:: ACTIVITY ::
From the data below, report how many lines contain the word "streetName", giving the number and nothing else.
(SUPPLIED RECORDS)
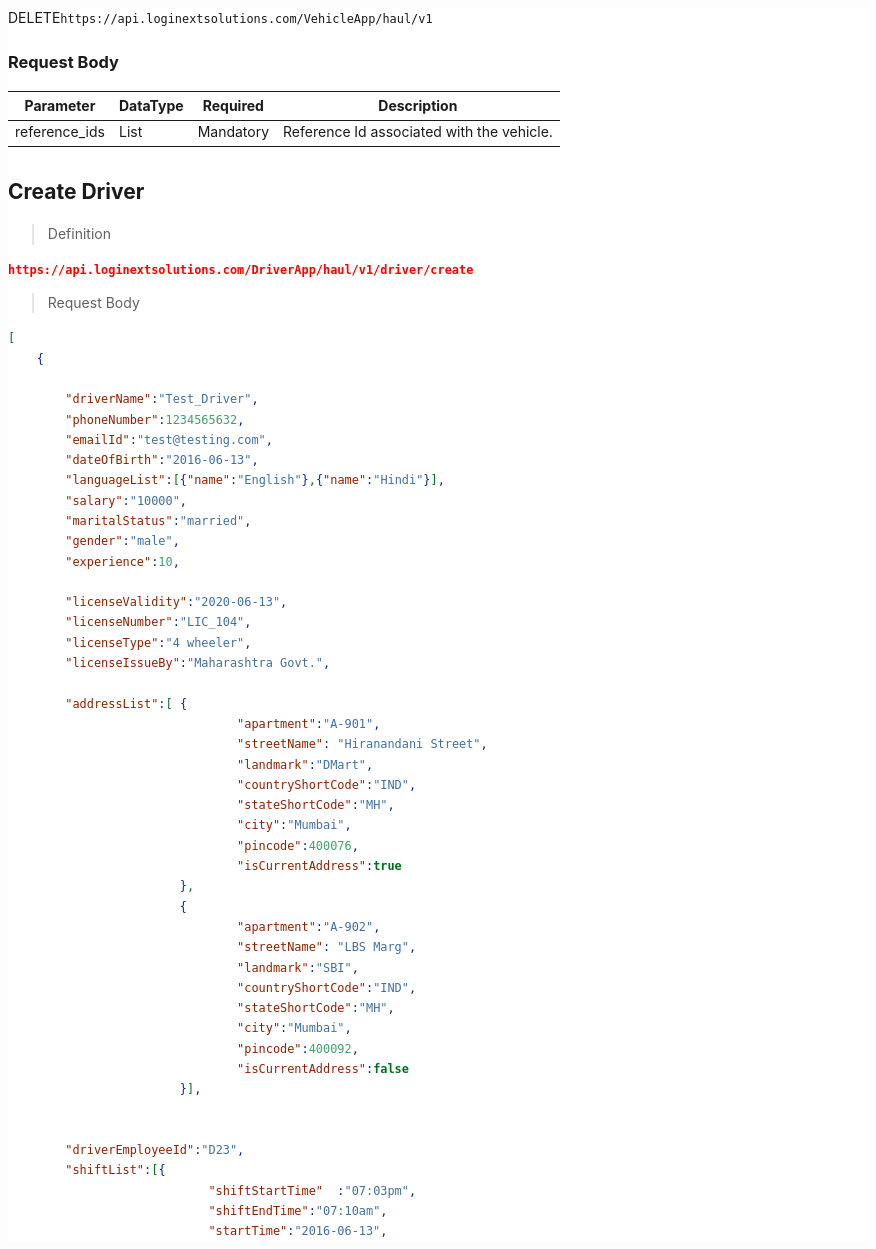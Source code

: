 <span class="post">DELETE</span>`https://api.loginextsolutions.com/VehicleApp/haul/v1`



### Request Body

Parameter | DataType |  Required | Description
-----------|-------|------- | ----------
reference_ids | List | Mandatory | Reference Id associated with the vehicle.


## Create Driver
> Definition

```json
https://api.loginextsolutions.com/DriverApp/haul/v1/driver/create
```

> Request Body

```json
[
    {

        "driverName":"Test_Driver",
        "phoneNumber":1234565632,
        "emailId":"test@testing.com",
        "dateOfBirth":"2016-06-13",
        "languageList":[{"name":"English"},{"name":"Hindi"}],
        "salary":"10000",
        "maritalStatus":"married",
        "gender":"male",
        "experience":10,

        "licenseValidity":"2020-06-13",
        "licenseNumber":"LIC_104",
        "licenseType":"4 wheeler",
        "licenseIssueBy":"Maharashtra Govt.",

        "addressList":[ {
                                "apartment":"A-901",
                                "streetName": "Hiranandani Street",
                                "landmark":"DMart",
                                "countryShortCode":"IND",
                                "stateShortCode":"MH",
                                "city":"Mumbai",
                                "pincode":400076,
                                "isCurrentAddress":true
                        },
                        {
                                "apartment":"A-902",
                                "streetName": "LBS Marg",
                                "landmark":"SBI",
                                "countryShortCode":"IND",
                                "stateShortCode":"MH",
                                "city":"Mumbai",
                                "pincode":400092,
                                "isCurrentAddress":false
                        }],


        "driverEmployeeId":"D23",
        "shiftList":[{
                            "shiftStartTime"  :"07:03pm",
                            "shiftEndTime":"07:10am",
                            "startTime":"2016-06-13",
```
(End SUPPLIED RECORDS)
:: RESULT ::
2